**Try it:** Scan the entries below for the word "Reduced" and copy every line where it turns up.

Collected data
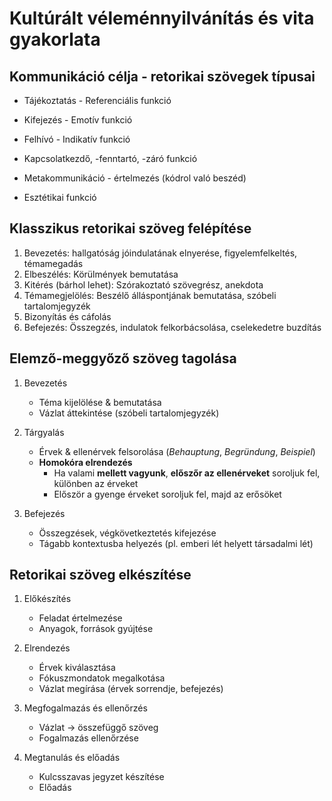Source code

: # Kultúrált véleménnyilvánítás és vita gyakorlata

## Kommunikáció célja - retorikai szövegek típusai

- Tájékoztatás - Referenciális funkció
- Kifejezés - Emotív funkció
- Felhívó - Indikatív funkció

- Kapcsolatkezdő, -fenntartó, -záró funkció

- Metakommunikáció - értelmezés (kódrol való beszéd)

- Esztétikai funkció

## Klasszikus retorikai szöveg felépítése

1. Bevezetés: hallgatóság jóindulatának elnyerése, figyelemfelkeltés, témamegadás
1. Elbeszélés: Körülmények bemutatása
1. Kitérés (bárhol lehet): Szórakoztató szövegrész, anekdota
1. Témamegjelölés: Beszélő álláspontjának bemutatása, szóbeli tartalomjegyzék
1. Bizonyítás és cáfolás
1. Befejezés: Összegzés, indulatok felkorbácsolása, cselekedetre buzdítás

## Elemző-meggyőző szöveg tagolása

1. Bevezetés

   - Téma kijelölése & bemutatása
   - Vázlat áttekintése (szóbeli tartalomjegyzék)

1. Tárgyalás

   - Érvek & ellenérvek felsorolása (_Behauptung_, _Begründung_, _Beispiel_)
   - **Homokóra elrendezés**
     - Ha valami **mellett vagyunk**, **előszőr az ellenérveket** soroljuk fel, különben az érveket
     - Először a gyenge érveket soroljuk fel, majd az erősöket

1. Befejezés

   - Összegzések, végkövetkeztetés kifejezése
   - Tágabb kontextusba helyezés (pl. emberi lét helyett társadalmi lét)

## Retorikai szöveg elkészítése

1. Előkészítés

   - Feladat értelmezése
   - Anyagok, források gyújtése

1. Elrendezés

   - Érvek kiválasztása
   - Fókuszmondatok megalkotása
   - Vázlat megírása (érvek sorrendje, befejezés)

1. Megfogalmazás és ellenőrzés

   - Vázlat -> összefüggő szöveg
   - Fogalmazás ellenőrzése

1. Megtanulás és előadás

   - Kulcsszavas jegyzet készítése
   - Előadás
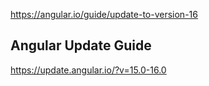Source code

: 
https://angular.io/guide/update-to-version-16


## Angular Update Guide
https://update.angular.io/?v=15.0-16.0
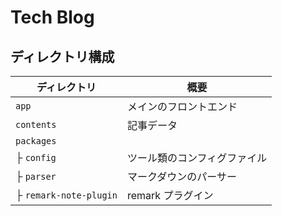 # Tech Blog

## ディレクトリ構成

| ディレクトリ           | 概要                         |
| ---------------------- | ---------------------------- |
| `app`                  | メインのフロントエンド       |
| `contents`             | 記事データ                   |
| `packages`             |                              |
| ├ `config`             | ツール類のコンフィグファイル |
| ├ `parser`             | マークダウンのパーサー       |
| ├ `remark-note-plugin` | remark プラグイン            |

...

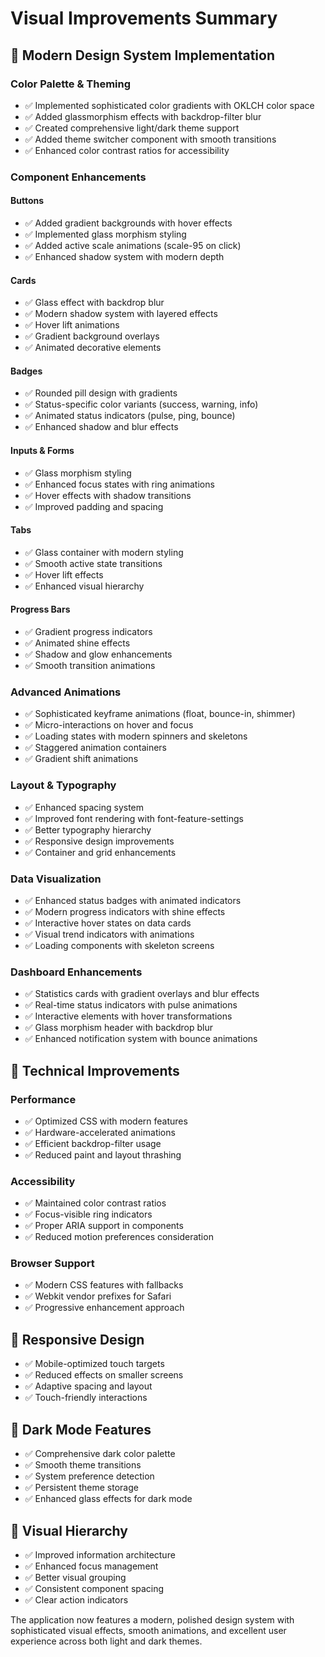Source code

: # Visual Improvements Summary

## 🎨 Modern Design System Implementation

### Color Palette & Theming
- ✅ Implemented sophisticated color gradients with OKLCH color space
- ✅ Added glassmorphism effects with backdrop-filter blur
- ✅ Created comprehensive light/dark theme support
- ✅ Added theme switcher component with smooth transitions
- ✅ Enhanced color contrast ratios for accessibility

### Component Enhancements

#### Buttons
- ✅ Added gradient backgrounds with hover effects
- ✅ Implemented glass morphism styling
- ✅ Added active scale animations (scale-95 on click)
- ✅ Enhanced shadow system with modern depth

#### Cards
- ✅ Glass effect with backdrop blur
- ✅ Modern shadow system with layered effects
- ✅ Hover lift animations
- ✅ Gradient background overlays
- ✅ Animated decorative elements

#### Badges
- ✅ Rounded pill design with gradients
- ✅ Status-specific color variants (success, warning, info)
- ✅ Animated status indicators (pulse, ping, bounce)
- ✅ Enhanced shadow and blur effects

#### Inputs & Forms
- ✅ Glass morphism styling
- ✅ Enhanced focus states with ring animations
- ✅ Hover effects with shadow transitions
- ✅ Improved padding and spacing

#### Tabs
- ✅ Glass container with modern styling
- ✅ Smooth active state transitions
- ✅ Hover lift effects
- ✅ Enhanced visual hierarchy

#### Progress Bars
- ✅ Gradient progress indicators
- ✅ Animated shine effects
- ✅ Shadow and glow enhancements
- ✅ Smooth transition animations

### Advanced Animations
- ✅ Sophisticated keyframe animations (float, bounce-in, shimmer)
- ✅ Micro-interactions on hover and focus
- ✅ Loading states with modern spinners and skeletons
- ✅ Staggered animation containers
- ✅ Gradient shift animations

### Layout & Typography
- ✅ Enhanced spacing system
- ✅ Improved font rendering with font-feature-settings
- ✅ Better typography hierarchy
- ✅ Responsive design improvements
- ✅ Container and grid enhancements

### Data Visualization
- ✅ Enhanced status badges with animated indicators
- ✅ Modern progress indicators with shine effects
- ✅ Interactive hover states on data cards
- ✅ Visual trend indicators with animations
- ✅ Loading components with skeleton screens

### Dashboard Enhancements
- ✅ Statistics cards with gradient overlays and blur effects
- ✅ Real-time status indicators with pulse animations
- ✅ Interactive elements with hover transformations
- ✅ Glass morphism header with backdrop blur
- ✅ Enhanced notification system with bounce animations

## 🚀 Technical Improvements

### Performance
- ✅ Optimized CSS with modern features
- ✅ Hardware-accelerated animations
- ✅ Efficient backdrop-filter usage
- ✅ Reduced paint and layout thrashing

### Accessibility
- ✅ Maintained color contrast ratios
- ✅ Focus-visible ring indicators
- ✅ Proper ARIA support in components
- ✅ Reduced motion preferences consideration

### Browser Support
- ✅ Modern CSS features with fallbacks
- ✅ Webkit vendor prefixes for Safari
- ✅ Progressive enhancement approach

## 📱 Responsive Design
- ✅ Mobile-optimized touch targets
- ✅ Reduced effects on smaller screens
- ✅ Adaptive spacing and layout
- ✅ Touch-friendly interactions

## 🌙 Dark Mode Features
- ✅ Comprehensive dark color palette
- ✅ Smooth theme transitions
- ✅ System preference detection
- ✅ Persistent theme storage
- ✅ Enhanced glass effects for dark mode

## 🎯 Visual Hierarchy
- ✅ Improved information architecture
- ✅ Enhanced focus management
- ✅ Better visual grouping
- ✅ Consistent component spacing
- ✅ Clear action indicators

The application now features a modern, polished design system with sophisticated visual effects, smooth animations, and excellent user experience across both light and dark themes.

---

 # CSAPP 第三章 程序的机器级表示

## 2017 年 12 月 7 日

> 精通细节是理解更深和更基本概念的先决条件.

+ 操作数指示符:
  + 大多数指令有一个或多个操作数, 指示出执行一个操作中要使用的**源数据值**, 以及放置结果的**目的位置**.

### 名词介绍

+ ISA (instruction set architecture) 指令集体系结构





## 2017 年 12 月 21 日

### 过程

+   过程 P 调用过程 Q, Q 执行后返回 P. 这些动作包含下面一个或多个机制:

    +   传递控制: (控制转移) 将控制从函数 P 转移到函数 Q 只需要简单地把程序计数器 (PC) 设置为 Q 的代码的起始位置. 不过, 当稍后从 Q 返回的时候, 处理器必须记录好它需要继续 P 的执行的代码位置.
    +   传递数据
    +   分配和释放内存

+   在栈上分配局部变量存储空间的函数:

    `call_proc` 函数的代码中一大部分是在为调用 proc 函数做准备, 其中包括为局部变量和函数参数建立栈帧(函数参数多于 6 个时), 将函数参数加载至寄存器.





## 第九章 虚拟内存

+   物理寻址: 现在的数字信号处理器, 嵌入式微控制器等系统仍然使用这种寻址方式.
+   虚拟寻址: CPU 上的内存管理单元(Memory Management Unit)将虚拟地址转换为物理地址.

**Result of this exercise:**
- ✅ Reduced paint and layout thrashing
- ✅ Reduced motion preferences consideration
- ✅ Reduced effects on smaller screens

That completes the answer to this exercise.